◆ PROMPT
Restate word for word the lines of the entries below, starting with the line that holds "Diese findet den" and ending with the line that holds "Die Suche wird", and no others.

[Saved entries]
- - - -
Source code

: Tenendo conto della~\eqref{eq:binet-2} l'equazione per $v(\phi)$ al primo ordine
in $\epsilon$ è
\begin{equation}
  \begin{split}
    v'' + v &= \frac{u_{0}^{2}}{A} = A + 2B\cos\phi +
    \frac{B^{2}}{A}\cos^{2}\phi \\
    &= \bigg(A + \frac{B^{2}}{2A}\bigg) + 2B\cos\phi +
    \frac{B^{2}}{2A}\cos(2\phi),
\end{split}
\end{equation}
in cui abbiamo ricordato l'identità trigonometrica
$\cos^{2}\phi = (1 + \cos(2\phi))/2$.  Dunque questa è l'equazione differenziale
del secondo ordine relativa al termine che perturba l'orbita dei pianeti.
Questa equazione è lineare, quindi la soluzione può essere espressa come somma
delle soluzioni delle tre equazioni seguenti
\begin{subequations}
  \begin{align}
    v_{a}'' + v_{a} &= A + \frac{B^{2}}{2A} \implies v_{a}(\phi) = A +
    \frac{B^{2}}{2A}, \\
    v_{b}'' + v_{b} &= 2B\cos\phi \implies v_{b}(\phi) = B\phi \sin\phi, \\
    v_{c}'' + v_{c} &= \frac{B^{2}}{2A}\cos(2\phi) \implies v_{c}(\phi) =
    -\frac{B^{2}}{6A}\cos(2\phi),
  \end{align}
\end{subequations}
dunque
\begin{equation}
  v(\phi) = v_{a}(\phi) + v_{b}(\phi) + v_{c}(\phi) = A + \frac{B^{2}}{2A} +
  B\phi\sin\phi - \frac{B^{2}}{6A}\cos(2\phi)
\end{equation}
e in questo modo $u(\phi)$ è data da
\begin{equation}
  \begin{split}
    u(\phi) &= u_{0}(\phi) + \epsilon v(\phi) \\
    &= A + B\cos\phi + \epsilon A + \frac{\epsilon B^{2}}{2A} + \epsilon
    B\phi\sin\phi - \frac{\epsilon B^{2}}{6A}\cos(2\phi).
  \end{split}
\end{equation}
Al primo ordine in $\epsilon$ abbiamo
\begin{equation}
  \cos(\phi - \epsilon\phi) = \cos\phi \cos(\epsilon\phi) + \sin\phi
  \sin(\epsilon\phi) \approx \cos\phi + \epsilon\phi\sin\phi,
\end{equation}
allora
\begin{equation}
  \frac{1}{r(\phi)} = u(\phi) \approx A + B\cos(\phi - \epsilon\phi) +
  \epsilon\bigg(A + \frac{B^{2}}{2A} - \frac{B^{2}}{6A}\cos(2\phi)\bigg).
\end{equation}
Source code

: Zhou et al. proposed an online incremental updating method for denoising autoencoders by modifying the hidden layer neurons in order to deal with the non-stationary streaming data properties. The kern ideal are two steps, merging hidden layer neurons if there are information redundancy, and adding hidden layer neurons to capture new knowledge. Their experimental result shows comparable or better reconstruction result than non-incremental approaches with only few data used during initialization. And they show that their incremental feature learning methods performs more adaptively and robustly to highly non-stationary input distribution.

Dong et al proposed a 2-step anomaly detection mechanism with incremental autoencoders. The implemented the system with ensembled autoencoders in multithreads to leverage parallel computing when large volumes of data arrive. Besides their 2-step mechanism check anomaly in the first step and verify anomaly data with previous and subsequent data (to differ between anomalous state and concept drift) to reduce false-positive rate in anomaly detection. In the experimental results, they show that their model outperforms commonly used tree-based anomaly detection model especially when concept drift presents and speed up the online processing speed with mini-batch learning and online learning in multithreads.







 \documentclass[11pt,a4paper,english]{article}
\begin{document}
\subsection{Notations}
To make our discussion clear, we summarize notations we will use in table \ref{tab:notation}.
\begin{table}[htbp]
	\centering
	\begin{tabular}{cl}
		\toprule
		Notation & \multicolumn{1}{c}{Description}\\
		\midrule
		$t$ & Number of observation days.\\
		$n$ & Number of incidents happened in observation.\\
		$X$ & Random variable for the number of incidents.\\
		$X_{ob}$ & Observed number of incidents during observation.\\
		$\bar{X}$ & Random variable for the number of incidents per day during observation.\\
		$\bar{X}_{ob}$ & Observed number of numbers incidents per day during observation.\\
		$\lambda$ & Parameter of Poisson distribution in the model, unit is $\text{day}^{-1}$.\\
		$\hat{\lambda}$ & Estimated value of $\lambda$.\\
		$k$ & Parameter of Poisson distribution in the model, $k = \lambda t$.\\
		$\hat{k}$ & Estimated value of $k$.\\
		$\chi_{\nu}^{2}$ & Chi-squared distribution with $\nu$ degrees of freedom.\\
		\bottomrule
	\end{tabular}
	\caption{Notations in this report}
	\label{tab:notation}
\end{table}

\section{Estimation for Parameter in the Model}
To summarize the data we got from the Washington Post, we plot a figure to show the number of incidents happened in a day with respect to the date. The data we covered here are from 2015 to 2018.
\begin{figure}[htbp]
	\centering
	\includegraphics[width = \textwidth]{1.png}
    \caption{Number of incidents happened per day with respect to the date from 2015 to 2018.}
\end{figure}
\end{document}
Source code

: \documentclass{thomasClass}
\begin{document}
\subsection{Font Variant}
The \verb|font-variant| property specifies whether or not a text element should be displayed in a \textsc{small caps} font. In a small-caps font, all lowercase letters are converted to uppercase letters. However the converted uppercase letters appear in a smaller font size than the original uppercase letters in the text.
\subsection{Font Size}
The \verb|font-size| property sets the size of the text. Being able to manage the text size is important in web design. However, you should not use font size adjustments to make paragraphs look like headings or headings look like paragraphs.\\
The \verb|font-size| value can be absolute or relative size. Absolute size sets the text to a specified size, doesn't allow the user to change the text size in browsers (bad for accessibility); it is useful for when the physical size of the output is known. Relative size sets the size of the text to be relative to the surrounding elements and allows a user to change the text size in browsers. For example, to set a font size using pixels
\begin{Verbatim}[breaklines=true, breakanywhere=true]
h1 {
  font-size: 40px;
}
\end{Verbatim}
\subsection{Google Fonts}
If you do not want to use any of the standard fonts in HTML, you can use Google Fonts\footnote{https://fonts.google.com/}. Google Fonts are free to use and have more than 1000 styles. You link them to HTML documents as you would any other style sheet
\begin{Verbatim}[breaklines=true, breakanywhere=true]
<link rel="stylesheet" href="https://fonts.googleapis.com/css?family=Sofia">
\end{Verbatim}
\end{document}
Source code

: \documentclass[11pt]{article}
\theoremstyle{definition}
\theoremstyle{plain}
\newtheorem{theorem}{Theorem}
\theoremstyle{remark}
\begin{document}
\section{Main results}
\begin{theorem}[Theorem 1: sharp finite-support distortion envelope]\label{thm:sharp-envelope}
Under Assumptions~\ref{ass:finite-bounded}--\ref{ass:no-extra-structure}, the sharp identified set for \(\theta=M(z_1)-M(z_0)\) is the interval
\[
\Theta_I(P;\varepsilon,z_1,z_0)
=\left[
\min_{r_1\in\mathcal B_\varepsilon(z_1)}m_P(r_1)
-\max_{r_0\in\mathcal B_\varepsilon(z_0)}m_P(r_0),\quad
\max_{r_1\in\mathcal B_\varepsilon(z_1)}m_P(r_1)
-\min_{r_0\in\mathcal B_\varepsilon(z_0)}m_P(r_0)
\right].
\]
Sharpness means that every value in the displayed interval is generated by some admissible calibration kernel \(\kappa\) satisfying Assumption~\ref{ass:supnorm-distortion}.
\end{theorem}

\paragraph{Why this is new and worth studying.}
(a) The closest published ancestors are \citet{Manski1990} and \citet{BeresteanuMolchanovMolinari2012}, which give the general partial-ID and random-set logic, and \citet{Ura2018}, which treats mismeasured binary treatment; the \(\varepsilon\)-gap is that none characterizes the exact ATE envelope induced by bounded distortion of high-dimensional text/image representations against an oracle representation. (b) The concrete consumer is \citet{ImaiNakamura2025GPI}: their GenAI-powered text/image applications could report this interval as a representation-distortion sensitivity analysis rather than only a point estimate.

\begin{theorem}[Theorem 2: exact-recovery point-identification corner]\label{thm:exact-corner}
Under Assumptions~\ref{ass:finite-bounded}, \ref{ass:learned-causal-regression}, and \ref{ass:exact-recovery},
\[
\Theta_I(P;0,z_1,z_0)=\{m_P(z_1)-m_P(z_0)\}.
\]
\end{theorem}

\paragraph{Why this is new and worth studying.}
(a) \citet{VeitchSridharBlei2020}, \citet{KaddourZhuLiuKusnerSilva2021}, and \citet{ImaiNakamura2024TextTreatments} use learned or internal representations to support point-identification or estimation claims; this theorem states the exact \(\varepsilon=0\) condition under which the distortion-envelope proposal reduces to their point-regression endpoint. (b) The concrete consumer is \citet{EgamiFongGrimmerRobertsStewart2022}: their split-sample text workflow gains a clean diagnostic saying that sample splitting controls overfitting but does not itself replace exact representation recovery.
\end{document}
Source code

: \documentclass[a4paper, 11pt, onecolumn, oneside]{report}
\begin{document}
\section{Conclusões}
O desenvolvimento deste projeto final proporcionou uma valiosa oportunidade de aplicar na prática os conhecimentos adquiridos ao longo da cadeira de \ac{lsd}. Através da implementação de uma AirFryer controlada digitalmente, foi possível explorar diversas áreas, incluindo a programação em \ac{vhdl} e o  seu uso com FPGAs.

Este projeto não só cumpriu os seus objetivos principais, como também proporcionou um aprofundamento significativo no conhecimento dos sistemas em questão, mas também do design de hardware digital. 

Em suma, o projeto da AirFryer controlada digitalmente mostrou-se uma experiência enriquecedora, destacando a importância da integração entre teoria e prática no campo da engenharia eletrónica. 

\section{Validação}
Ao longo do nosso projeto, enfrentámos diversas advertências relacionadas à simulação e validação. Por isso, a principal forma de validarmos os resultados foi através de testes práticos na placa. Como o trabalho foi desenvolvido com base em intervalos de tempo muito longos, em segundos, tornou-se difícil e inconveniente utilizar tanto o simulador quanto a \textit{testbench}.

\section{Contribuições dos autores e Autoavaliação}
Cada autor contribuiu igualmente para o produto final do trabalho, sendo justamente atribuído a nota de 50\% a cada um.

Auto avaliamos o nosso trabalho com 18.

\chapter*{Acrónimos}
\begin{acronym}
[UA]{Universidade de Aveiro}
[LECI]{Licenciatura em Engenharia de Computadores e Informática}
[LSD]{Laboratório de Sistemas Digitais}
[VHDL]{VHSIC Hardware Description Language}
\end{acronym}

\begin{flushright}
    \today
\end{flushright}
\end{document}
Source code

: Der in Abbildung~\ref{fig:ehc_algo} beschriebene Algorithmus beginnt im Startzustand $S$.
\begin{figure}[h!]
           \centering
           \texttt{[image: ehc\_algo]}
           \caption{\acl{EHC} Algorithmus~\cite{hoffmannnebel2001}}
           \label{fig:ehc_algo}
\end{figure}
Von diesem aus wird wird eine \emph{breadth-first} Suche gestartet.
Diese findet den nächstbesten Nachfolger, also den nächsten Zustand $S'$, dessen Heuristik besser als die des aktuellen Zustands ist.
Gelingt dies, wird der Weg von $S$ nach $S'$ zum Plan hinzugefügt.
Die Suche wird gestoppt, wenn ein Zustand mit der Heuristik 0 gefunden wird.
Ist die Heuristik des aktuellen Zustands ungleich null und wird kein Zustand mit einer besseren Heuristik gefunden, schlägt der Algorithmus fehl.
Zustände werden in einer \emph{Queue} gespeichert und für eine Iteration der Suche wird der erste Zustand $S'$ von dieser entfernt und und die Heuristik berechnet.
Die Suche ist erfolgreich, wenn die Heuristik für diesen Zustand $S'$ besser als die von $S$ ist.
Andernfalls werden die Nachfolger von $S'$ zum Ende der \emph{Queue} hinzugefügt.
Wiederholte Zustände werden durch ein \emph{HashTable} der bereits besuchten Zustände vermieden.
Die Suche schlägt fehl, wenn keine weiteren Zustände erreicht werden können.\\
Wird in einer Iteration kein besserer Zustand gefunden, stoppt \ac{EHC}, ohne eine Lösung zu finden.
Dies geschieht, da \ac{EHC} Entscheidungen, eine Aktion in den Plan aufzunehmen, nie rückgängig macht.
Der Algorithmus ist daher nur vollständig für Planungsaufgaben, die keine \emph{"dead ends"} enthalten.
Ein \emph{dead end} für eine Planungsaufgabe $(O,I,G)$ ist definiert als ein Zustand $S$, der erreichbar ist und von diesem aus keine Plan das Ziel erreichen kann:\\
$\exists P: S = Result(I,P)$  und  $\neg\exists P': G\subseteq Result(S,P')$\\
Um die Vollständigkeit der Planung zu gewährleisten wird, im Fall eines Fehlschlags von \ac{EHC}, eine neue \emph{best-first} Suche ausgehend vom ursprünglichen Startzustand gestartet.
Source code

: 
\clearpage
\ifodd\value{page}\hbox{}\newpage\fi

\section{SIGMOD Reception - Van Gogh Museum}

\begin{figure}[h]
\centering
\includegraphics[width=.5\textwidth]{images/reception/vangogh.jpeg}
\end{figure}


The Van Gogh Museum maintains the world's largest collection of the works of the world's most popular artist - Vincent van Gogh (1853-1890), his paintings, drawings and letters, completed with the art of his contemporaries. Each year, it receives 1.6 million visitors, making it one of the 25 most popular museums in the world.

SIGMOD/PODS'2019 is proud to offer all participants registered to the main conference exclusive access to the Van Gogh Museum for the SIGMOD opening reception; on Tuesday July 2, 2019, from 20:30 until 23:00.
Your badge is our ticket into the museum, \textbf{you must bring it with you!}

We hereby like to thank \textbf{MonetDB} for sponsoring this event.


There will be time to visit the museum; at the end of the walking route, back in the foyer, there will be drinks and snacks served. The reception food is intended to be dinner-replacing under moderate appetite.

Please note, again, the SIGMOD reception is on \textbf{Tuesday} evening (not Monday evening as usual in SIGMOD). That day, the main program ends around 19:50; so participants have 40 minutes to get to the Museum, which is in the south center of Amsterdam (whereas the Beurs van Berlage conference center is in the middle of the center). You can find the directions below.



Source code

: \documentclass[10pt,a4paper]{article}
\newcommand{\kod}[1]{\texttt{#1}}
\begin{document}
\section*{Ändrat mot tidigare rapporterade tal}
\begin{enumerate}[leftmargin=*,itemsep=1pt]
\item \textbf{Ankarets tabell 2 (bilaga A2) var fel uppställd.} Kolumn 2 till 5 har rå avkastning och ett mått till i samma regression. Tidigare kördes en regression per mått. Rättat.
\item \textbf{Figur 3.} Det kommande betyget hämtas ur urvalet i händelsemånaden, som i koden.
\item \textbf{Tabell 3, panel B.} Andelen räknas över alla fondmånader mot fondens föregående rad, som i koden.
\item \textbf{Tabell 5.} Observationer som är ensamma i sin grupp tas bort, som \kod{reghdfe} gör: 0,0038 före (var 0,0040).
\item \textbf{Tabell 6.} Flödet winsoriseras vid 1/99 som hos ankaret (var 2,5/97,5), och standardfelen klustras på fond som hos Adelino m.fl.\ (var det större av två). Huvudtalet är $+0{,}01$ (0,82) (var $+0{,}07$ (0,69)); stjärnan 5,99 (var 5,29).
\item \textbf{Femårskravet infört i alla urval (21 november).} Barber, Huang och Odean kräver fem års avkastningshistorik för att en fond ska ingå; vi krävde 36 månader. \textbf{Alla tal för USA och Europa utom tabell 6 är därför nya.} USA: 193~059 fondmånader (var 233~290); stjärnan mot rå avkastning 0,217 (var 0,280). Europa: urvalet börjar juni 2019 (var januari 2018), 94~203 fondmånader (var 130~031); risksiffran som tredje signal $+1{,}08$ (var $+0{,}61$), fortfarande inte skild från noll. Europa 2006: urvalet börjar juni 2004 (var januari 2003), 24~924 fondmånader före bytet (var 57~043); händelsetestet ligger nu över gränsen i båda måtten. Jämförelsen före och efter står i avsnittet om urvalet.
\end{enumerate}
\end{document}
- - - -
◆ TASK OUTPUT
Diese findet den nächstbesten Nachfolger, also den nächsten Zustand $S'$, dessen Heuristik besser als die des aktuellen Zustands ist.
Gelingt dies, wird der Weg von $S$ nach $S'$ zum Plan hinzugefügt.
Die Suche wird gestoppt, wenn ein Zustand mit der Heuristik 0 gefunden wird.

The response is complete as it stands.